Wujek Google nie kłamie .... on tylko powtarza co mówią inni. A że inni mówią co mówią to nie jest już wina wujka G. Zasada ta obowiązuję w przypadku wyszukiwania tłumaczeń (i tłumaczy ;-) przez Internet.
Poniżej podaję kilka środków ostrożności, z których należy korzystać każdorazowo przy wykorzystywaniu internetu do tłumaczenia lub weryfikacji poprawności tłumaczeń. Korzystanie z internetu jest generalnie bezpłatne więc póki co tłumaczenia przy pomocy internetu są najtańsze.
Weryfikowany termin najprawdopodobniej NIE jest poprawny jeśli:
1. Liczba wyników jest rażąco niska w kontekście popularności terminu w świecie. Jeśli np. weryfikujemy nazwę terminu materiału budowlanego stosowanego od Arktyki po Antarktydę i otrzymaliśmy kilkadziesiąt lub kilkaset stron termin najprawdopodobniej jest niepoprawny.
2. Na pierwszych stronach pojawiło się dużo stron, gdzie w nazwie domeny występują słowa: patent, wiley a w opisie lub nagłówku pojawiają się chińskie "krzaczki".
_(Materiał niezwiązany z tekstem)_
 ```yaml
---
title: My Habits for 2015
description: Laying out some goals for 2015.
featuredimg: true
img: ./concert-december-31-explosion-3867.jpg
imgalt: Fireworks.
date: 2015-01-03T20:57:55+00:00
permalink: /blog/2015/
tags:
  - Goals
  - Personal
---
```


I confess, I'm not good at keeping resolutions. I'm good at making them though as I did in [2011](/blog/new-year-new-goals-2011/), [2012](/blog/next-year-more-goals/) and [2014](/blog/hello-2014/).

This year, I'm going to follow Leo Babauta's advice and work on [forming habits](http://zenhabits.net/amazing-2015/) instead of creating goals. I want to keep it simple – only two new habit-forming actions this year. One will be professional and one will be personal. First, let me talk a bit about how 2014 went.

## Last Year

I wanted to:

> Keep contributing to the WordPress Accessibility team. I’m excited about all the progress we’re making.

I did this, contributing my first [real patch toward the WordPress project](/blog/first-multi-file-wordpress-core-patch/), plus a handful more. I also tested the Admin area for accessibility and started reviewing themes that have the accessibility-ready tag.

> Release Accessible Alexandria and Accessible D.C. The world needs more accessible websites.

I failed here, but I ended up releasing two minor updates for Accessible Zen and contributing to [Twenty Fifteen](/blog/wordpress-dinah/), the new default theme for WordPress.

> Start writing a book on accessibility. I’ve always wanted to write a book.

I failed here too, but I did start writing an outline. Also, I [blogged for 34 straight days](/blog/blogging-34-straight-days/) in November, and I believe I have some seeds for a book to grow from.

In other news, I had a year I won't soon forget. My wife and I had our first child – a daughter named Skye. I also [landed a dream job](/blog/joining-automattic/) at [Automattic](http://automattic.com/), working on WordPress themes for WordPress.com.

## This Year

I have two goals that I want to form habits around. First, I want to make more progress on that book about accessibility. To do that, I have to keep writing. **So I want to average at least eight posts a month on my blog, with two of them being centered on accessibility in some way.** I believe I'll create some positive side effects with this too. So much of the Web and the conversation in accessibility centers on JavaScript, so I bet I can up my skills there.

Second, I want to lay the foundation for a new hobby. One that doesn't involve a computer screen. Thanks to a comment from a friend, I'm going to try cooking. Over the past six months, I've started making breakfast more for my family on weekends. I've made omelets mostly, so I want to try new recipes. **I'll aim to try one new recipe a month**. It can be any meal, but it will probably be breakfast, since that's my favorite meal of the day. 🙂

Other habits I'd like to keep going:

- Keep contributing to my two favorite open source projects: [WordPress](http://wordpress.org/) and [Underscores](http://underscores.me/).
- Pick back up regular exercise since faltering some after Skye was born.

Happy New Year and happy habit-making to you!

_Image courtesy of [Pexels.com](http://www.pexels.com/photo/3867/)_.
3. Strony polskie (z rozszerzeniem .pl) dominują na pierwszej i następnych stronach wyników wyszukiwania. Nie jesteśmy (niestety) potęgą światową w żadnej dziedzinie, polska nauka też ma się nie najlepiej więc jeśli weryfikując termin naukowy i/lub techniczny w języku angielskim uzyskamy decydując przewagę, wręcz monopol stron polskich termin jest na 99,9% nieprawidłowy.